We picked it up the lines and pointed the boat towards Horn Mountain around 2:30-3:00. We took it easy and just cruised towards there and arrived shortly before 3:30 I believe. Tuna were busting around the rig but we couldn't single out any nice schools so we pulled up and started dropping jigs and probably ended up with about 5-10 nice blackfin but all had been taxed heavily by the tax collectors. There was nothing worth keeping so around 4:30 we took a nap and then woke back up at the butt crack of dawn and made our way back to Horn. 

Tuna in the 50#-100# class were busting EVERYWHERE around the horn. We put out our spread of fake plastic flyers on the kite, with a bird chain, and cedar plug off the flat lines way back. After about 20 minutes we had a couple hits on the plastic birds but no hooks stuck. A little later I'm in the back of the boat draining the main vein and all of sudden there's this rip of water headed straight for our flat lines and instantly the drag starts peeling off on the purple and black cedar plug. It was a nice 30# Mahi and we made short work of getting it to the boat then put the lines back out!

Not ten minutes later we got a HARD hit on the farthest trolled plastic bird from the kite and it starts peeling line like no ones business. It is madness on the deck, while me and Chad the boat owner run around to clear lines and untangle the mess. The dust settled and we were on with a 80# class tuna we believe. We fought the fish for about 10 minutes until the line went really tight almost stalemate, then somehow the reel just stripped drag really fast, the line went slack, came back taught, and slacked again. Lost the fish. Reeled up and it turned out the hooks pulled. Just way too heartbreaking. We re-organized and put out our spread again but it was nearing 8:00 and the action was dying down. If you weren't there in the first two hours of daylight you probably missed most of the action. 

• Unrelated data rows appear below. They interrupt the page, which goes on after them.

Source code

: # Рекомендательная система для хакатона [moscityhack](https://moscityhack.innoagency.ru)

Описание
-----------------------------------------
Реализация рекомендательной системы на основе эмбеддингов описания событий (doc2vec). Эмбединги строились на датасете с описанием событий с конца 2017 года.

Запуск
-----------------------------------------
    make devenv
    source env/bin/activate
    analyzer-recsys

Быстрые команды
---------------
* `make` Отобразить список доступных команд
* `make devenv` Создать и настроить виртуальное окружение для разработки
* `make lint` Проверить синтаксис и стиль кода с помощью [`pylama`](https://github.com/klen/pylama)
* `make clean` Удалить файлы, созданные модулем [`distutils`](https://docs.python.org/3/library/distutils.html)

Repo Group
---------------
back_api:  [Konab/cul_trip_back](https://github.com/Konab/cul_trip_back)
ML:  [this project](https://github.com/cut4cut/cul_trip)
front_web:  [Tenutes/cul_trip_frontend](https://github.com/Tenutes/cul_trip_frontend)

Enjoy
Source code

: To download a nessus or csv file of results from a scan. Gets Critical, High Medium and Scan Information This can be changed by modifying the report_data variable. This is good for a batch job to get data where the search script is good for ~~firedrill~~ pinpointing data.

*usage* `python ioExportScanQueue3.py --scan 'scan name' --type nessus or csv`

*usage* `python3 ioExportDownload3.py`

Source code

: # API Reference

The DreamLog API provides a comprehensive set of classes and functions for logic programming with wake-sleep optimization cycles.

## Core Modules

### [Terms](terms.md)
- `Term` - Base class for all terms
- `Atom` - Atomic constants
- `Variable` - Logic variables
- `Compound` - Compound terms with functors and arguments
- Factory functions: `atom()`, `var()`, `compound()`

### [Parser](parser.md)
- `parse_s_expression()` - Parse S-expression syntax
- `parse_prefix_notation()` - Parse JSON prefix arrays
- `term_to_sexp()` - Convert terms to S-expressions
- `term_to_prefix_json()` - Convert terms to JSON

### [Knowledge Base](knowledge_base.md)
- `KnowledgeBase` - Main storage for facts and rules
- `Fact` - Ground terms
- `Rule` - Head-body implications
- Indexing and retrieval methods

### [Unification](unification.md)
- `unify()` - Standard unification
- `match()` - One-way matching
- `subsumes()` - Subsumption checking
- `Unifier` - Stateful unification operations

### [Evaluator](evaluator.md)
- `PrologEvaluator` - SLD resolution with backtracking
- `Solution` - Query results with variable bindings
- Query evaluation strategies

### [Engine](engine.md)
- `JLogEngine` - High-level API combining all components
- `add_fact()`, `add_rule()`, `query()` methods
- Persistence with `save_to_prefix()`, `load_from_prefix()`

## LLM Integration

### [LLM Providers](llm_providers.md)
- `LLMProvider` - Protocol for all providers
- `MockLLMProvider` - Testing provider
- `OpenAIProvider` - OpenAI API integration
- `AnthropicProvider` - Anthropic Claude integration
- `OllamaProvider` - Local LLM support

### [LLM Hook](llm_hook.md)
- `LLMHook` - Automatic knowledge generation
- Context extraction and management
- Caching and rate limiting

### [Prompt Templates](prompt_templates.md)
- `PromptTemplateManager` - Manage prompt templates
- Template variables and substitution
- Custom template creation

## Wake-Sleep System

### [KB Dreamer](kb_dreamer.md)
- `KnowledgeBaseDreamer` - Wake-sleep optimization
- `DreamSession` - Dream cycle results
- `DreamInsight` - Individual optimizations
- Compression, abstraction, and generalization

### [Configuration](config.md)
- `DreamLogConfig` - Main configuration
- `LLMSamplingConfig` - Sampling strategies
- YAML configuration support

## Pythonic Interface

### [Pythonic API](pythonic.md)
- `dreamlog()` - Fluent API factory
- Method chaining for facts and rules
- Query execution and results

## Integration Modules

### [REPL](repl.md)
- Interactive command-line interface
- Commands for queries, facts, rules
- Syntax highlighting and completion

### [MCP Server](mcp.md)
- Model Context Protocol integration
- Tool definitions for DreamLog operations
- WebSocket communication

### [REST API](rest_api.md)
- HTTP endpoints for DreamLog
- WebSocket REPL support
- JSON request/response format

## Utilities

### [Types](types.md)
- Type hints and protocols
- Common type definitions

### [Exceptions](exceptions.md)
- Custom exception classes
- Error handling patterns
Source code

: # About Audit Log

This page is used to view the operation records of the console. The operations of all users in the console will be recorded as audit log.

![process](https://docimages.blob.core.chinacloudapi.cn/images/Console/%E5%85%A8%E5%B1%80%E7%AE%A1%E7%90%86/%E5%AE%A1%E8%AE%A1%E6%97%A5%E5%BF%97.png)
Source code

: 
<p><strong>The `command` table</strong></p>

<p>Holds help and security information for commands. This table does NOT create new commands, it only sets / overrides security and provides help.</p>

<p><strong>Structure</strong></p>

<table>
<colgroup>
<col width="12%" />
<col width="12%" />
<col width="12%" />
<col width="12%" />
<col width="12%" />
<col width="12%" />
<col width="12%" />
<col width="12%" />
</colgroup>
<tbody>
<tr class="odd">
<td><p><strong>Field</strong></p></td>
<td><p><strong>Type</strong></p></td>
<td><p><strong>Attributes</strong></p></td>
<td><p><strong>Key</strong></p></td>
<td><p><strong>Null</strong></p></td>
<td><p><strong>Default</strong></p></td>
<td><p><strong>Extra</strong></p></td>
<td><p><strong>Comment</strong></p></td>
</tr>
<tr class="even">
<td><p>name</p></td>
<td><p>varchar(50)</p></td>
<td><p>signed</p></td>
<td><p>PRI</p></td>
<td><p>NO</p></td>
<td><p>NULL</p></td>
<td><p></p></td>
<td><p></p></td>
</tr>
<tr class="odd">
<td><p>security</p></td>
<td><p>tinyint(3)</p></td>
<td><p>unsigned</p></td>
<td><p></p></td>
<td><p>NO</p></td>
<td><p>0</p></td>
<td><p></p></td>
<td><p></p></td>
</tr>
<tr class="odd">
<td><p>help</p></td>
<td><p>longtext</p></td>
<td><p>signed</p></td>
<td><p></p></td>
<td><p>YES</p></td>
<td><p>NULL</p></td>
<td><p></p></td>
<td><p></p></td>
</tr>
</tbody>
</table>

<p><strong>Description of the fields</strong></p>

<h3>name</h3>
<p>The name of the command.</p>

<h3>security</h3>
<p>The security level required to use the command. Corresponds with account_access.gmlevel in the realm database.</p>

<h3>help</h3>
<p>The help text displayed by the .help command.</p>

Put in the regular trolling spread and trolled to Ram Powell with no bites. Picked up the lines and called it a trip. 

Ready to get back out there again!


----------



## stripernut (Jun 15, 2013)

Great report and nice mahi.


----------



## samoajoe (Dec 28, 2010)

Thanks for sharing. Your 80# tuna may have gotten picked up by something bigger, perhaps. Chris V had a similar experience but saw the BIG girl that grabbed it. Either way its a heartbreaker.


----------



## Fish Eye (Apr 4, 2013)

That hurts.


----------



## Chris V (Oct 18, 2007)

Great report. Sometimes they just know the angles better. Sounds like the tuna was being chased judging by the zipping around. Shark, Marlin....you'll never know

Joe, I'll never forget that fish


----------



## samoajoe (Dec 28, 2010)

Chris V said:


> Great report. Sometimes they just know the angles better. Sounds like the tuna was being chased judging by the zipping around. Shark, Marlin....you'll never know
> 
> Joe, I'll never forget that fish


 
Beasty!


----------



## PELAGIC PIRATE (Oct 10, 2007)

Thats a Awesome Dolphin photo right there :thumbsup:


----------



## MSViking (Oct 11, 2007)

Thanks for posting report and pics. Tuna can be frustrating, seeing them bust all around yet not able to get them to hit can drive you nuts, but sometimes that is the way it goes.


----------



## TCAT (Oct 9, 2007)

Cool pic of the Mahi! Thanks for report and details!


----------



## FishFighter92 (Jul 10, 2012)

Thanks for all the nice replies guys! I'm sure we will get them next time. And on the picture note, it's one of the things I love doing the most when on the boat is taking a lot of pictures and that one was taken with a go-pro. Most days I don't even touch a rod and I primarily do all the wiring and picture taking on the boat cause I love it!


----------



## Jsullivansnapper (Apr 19, 2012)

How far is horn mt from ob? Is it closer to di?


----------



## FishFighter92 (Jul 10, 2012)

It's about 90nm away from dauphin island. There isn't a huge difference running out of either place but it is closer to DI.


----------



## Jsullivansnapper (Apr 19, 2012)

K thanks


----------



## pilotkal (May 31, 2012)

Nice Phin


----------



## nb&twil (Oct 2, 2007)

Chris V said:


> Great report. Sometimes they just know the angles better. Sounds like the tuna was being chased judging by the zipping around. Shark, Marlin....you'll never know
> 
> Joe, I'll never forget that fish


I'd like to hear the story behind that fish some time. Sounds interesting.


----------